A revolutionary and environmentally-friendly new road surface is now ready to roll.
‘Crumb Rubber’ surfaces have been laid at Lagoon Road, Carbrook and Johnson Road, Greenbank.
Crumb Rubber is a combination of old tyres that usually contains reclaimed asphalt.
Logan City Council has teamed with tyre industry group, Tyre Stewardship Australia (TSA), to trial the new eco-friendly road surface.
TSA has committed $150,000 to the trial and additional laboratory testing, which aims to prove that the new surface will be as good as, or better than, standard road sealing.
City Infrastructure Committee Chairperson Councillor Teresa Lane said the trial is part of Council’s drive to build a road network that is suitable for our growing region.
“If the trial is successful we can expect to see more roads in Logan using this cutting edge technology,” Cr Lane said.
“The benefits for Logan are two-fold – it will enhance road quality for users in a cost-effective way and help the environment at the same time.”
The surfaces will now be analysed as part of the monitoring phase.
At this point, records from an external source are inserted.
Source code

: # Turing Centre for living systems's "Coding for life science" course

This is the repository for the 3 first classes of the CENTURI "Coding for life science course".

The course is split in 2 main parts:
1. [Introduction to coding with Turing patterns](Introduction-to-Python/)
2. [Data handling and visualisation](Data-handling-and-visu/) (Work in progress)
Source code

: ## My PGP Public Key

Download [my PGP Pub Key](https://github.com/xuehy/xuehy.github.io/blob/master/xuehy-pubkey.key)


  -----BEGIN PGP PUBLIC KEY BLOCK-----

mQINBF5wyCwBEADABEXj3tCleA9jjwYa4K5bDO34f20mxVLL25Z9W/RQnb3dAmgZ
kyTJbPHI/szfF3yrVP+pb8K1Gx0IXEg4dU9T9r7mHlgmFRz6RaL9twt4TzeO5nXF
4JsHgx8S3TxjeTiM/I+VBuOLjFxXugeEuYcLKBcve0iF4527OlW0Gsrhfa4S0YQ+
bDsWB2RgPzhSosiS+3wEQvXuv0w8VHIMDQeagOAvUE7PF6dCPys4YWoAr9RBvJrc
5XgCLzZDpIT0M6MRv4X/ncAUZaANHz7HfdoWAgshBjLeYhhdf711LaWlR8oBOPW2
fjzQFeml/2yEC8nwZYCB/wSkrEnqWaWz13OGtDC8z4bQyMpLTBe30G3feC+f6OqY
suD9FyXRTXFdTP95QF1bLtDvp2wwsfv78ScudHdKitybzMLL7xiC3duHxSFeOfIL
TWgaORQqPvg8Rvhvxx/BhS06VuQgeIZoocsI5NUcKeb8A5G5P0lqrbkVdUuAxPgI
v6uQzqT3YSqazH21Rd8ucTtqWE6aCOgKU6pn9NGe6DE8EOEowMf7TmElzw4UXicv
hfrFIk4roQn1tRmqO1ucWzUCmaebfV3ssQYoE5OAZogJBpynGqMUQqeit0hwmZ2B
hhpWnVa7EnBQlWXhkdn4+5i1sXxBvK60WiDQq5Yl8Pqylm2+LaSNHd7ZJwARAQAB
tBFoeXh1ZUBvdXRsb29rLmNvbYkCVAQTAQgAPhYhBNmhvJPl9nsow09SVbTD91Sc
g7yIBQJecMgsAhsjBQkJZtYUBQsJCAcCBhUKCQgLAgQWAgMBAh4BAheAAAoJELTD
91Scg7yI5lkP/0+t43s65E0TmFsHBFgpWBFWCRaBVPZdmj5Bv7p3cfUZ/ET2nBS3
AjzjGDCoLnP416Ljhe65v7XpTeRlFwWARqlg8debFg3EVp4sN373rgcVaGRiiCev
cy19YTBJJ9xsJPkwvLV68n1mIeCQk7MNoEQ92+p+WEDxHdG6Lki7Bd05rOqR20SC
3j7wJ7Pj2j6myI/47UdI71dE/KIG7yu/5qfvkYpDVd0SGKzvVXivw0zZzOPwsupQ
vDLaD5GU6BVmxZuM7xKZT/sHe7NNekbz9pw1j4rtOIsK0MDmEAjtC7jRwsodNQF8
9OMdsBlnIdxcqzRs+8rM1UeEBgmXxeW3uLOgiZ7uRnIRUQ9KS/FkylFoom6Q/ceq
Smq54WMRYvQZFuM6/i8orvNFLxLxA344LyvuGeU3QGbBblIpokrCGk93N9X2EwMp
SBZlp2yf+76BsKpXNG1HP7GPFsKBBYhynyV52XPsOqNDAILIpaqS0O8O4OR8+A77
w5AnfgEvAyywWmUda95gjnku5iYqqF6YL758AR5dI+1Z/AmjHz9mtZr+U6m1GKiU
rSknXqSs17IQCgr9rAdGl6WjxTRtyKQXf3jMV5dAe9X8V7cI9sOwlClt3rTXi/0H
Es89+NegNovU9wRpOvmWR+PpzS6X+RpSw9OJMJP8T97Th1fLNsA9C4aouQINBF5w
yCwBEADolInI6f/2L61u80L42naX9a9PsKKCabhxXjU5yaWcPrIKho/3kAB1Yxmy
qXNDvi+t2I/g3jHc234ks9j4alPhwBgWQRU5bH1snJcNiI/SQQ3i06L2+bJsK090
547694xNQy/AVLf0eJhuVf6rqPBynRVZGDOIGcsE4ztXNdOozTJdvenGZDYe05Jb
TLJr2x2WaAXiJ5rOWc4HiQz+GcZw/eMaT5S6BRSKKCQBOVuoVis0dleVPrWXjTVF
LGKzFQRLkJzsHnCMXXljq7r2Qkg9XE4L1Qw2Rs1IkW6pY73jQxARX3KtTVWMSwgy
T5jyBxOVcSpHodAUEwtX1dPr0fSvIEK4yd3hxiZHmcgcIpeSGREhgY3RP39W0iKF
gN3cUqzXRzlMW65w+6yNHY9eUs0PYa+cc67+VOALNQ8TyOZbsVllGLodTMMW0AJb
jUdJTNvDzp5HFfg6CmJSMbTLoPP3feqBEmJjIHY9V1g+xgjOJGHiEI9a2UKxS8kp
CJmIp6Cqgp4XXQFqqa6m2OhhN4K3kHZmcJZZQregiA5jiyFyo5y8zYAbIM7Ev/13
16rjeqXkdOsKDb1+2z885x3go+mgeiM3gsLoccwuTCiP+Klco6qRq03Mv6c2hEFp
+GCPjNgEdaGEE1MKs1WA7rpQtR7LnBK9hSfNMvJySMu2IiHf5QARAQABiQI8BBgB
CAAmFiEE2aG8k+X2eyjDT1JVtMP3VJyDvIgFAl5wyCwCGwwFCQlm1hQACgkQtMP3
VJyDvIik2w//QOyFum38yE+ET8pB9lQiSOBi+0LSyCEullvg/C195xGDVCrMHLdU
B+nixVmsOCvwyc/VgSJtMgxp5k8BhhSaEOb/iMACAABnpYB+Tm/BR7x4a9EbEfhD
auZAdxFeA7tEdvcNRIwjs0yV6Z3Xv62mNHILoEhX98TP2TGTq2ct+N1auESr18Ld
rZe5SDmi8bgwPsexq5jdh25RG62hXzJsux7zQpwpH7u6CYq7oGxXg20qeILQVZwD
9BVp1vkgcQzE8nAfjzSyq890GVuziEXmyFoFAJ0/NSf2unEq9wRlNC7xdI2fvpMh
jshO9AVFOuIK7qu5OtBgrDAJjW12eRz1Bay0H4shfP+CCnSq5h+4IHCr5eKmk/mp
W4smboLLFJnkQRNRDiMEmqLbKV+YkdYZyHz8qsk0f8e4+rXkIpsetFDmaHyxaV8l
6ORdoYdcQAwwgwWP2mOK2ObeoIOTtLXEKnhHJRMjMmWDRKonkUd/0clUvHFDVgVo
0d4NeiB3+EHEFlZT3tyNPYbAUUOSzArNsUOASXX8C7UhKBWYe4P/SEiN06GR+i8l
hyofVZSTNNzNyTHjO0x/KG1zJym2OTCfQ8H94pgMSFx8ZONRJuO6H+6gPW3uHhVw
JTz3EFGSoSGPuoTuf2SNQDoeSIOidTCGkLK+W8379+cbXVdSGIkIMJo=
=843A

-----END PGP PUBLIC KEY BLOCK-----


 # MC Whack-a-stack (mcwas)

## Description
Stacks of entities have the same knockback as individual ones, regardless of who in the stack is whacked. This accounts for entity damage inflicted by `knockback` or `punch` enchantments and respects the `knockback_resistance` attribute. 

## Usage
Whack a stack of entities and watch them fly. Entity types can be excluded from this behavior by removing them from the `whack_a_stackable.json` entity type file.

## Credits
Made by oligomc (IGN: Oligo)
Crumb rubber is produced by reducing scrap tyres to basic materials and removing steel fibre along with any other contaminants such as dust, glass or rock.
Reclaimed asphalt consists of old, damaged pavement materials milled and crushed into a new mixture.
According to TSA’s latest data, Australia generated the equivalent of 56 million used car tyres last financial year.
Eighty-nine per cent of them were recovered for reuse or processed into tyre-derived products. The rest ended up in landfill or were stockpiled.
In Queensland, the equivalent of 12.7 million car tyres were generated with a recovery rate of 69 per cent.
Around 14 per cent of the recovered tyres were locally recycled into crumb rubber and granules.